The records that follow are to be reproduced verbatim.

==== INFORMATION GIVEN

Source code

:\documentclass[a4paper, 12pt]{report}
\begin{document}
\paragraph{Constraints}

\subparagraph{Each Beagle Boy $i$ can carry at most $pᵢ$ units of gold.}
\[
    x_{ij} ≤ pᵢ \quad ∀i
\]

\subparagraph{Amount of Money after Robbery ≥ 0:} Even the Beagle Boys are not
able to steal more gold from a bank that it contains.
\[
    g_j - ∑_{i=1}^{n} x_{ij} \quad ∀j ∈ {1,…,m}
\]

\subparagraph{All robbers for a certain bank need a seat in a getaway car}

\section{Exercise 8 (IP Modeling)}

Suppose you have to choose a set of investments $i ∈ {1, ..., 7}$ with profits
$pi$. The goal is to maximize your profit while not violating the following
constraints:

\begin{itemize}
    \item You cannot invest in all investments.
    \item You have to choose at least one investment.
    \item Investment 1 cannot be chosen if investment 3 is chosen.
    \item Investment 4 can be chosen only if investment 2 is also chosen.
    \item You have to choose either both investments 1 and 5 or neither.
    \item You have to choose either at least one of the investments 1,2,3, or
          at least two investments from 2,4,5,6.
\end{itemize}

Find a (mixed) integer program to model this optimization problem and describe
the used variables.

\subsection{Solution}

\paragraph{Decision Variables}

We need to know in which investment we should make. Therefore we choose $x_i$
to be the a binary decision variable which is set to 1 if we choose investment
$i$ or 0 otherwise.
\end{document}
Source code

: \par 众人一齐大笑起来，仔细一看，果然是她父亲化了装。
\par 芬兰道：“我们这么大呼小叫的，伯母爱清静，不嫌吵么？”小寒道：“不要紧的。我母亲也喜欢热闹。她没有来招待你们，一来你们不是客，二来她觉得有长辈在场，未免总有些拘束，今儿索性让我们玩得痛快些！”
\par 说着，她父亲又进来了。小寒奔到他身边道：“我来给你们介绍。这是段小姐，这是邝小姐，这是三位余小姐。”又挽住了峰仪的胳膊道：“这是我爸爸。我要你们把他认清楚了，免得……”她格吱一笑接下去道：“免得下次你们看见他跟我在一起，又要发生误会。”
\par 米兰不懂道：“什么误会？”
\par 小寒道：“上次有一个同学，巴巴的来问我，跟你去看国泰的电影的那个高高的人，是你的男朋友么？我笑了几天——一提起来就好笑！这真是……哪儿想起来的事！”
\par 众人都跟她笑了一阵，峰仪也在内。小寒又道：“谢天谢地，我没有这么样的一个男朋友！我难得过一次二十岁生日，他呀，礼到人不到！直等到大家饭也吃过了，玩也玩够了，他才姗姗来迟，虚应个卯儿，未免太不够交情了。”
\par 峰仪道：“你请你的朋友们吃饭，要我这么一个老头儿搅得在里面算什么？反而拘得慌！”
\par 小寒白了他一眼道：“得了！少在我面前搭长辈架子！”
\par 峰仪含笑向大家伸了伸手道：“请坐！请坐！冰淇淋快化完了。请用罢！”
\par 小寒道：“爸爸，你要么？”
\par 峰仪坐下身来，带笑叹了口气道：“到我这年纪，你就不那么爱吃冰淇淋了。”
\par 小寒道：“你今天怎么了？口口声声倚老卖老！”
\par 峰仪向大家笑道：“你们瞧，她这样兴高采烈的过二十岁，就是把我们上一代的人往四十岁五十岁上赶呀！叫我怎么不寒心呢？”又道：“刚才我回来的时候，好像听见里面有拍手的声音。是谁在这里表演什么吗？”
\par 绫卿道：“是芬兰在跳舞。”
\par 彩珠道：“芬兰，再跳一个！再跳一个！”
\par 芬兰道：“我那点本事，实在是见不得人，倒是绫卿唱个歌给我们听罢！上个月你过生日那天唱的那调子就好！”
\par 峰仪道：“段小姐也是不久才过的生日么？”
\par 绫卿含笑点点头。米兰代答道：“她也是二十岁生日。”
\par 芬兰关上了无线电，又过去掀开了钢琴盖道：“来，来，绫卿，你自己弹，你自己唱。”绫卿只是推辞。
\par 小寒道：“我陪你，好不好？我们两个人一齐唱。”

========

• [OUTPUT FOR THIS TASK]
Source code

:\documentclass[a4paper, 12pt]{report}
\begin{document}
\paragraph{Constraints}

\subparagraph{Each Beagle Boy $i$ can carry at most $pᵢ$ units of gold.}
\[
    x_{ij} ≤ pᵢ \quad ∀i
\]

\subparagraph{Amount of Money after Robbery ≥ 0:} Even the Beagle Boys are not
able to steal more gold from a bank that it contains.
\[
    g_j - ∑_{i=1}^{n} x_{ij} \quad ∀j ∈ {1,…,m}
\]

\subparagraph{All robbers for a certain bank need a seat in a getaway car}

\section{Exercise 8 (IP Modeling)}

Suppose you have to choose a set of investments $i ∈ {1, ..., 7}$ with profits
$pi$. The goal is to maximize your profit while not violating the following
constraints:

\begin{itemize}
    \item You cannot invest in all investments.
    \item You have to choose at least one investment.
    \item Investment 1 cannot be chosen if investment 3 is chosen.
    \item Investment 4 can be chosen only if investment 2 is also chosen.
    \item You have to choose either both investments 1 and 5 or neither.
    \item You have to choose either at least one of the investments 1,2,3, or
          at least two investments from 2,4,5,6.
\end{itemize}

Find a (mixed) integer program to model this optimization problem and describe
the used variables.

\subsection{Solution}

\paragraph{Decision Variables}

We need to know in which investment we should make. Therefore we choose $x_i$
to be the a binary decision variable which is set to 1 if we choose investment
$i$ or 0 otherwise.
\end{document}
Source code

: \par 众人一齐大笑起来，仔细一看，果然是她父亲化了装。
\par 芬兰道：“我们这么大呼小叫的，伯母爱清静，不嫌吵么？”小寒道：“不要紧的。我母亲也喜欢热闹。她没有来招待你们，一来你们不是客，二来她觉得有长辈在场，未免总有些拘束，今儿索性让我们玩得痛快些！”
\par 说着，她父亲又进来了。小寒奔到他身边道：“我来给你们介绍。这是段小姐，这是邝小姐，这是三位余小姐。”又挽住了峰仪的胳膊道：“这是我爸爸。我要你们把他认清楚了，免得……”她格吱一笑接下去道：“免得下次你们看见他跟我在一起，又要发生误会。”
\par 米兰不懂道：“什么误会？”
\par 小寒道：“上次有一个同学，巴巴的来问我，跟你去看国泰的电影的那个高高的人，是你的男朋友么？我笑了几天——一提起来就好笑！这真是……哪儿想起来的事！”
\par 众人都跟她笑了一阵，峰仪也在内。小寒又道：“谢天谢地，我没有这么样的一个男朋友！我难得过一次二十岁生日，他呀，礼到人不到！直等到大家饭也吃过了，玩也玩够了，他才姗姗来迟，虚应个卯儿，未免太不够交情了。”
\par 峰仪道：“你请你的朋友们吃饭，要我这么一个老头儿搅得在里面算什么？反而拘得慌！”
\par 小寒白了他一眼道：“得了！少在我面前搭长辈架子！”
\par 峰仪含笑向大家伸了伸手道：“请坐！请坐！冰淇淋快化完了。请用罢！”
\par 小寒道：“爸爸，你要么？”
\par 峰仪坐下身来，带笑叹了口气道：“到我这年纪，你就不那么爱吃冰淇淋了。”
\par 小寒道：“你今天怎么了？口口声声倚老卖老！”
\par 峰仪向大家笑道：“你们瞧，她这样兴高采烈的过二十岁，就是把我们上一代的人往四十岁五十岁上赶呀！叫我怎么不寒心呢？”又道：“刚才我回来的时候，好像听见里面有拍手的声音。是谁在这里表演什么吗？”
\par 绫卿道：“是芬兰在跳舞。”
\par 彩珠道：“芬兰，再跳一个！再跳一个！”
\par 芬兰道：“我那点本事，实在是见不得人，倒是绫卿唱个歌给我们听罢！上个月你过生日那天唱的那调子就好！”
\par 峰仪道：“段小姐也是不久才过的生日么？”
\par 绫卿含笑点点头。米兰代答道：“她也是二十岁生日。”
\par 芬兰关上了无线电，又过去掀开了钢琴盖道：“来，来，绫卿，你自己弹，你自己唱。”绫卿只是推辞。
\par 小寒道：“我陪你，好不好？我们两个人一齐唱。”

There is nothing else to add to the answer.